Martin non credeva a quel racconto.
“Scommettiamo una cena tra noi quattro alla cantine
del Pont-Suaz?” lo sfidò Pierre.
La sera dopo, Martin montò di guardia alla prigione. Era molto freddo e molti cittadini si erano recati alla pista di pattinaggio vicino all’antica torre, ma presto, nonostante fossero ben coperti, rinunciarono al divertimento e tornarono alle loro case.
Martin rimase solo nel silenzio più totale. Una civetta appollaiata sulla torre lanciò un lungo e lugubre grido, che sembrava un presagio.
L’artigliere, intrappolato nella sua garitta di legno appoggiata al vecchio muro della torre, sentiva il peso della tristezza dell’edificio su di sé. Ricordava il giorno prima, quando aveva scherzato così platealmente sulla “Dama Bianca”. Per lui, questa era solo la neve, ma si chiedeva se anche lui potesse percepire la sua presenza. Il sonno stava prendendo il sopravvento, così iniziò a fare il giro lungo le mura del carcere. Ma all’improvviso si fermò, poiché vide qualcosa che si muoveva. Una presenza si avvicinava sempre di più con una lampada in mano, e da ombra diventava fantasma.
Un grido strozzato uscì dal petto di Martin: La Dame Blanche!

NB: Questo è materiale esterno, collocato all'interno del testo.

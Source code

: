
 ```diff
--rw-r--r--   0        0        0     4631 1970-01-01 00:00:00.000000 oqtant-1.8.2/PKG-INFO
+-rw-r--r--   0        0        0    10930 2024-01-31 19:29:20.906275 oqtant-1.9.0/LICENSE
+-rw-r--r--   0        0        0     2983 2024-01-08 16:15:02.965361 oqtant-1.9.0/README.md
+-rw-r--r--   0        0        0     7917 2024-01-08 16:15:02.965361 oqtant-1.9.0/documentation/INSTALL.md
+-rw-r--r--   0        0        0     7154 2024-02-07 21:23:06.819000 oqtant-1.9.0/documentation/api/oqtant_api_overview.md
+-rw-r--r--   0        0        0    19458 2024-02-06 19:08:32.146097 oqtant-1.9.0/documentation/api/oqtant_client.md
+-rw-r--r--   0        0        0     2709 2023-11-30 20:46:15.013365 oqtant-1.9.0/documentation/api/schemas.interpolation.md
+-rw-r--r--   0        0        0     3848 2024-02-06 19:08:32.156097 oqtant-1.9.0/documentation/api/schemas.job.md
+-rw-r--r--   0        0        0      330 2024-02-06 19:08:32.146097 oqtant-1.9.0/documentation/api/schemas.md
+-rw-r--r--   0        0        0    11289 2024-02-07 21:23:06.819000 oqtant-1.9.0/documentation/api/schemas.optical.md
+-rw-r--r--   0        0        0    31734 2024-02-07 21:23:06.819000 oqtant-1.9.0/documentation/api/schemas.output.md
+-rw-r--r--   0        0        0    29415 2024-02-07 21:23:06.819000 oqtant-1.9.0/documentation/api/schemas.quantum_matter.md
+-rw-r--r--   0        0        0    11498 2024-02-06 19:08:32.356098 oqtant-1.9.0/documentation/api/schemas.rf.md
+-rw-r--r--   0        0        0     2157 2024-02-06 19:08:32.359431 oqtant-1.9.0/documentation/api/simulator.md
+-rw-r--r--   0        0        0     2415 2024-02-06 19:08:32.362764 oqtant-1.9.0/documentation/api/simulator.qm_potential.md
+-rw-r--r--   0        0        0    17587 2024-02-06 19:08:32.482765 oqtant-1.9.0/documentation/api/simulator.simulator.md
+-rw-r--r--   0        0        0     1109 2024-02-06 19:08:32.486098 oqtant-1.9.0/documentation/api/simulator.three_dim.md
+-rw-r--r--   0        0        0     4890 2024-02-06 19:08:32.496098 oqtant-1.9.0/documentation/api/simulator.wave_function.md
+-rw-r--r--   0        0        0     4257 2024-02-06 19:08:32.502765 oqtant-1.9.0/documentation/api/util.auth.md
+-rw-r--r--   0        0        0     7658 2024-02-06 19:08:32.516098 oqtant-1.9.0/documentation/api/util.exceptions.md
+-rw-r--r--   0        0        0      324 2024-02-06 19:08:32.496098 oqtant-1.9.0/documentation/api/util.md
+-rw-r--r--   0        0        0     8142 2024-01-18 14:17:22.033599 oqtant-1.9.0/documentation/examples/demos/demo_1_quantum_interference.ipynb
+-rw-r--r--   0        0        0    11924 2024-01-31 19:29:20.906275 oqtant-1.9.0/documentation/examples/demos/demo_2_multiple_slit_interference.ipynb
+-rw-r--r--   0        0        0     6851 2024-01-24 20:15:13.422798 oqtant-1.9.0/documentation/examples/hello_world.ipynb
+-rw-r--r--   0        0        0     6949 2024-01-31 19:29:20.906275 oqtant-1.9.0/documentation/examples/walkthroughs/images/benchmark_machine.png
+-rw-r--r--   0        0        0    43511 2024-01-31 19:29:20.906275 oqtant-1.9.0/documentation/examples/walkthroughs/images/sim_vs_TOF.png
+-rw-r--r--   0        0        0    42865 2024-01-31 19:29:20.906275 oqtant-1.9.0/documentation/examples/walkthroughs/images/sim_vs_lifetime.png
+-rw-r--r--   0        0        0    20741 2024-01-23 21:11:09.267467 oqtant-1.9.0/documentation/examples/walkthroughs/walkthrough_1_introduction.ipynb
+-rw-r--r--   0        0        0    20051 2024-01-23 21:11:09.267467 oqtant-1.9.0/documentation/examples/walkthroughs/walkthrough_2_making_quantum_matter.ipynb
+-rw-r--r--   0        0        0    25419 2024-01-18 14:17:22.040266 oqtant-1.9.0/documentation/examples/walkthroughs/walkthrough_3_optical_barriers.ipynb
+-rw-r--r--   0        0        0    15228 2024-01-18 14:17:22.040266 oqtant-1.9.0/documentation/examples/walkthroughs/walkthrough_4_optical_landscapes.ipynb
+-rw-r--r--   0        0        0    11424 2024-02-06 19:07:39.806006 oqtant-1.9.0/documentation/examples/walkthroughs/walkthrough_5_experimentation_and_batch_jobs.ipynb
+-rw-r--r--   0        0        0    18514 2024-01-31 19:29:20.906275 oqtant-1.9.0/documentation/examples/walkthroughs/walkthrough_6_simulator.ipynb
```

In alto, la civetta aveva ripreso il suo lugubre canto. L’uomo avrebbe voluto fuggire via, ma i suoi piedi erano inchiodati nella neve, come se le sue scarpe si fossero trasformate in piombo. Non poteva più fare un passo. La “Dama Bianca” si avvicinava sempre di più. Martin voleva gridare, ma la sua gola era paralizzata dalla paura e non emise alcun suono.
Ora il fantasma era a pochi passi da lui, tanto vicino da permettergli di contemplare quella misteriosa bianchezza. La paura lo spinse a imbracciare il fucile e a sparare un colpo. Il grido di un uomo ferito riempì sinistramente la notte. Dalla paura, la civetta tacque. Il fantasma cadde nella neve come un sacco vuoto.
Un orribile dubbio attraversò la mente confusa di Martin. Gli sembrava di riconoscere quella voce. Corse verso la forma bianca accasciata ai piedi del muro.
Era Pierre, il suo amico, inerme con la fronte fracassata da un proiettile.
(1) La Vallée d’Aoste, 13 ottobre 1928. (2) L’Alpino, 26 gennaio 1900.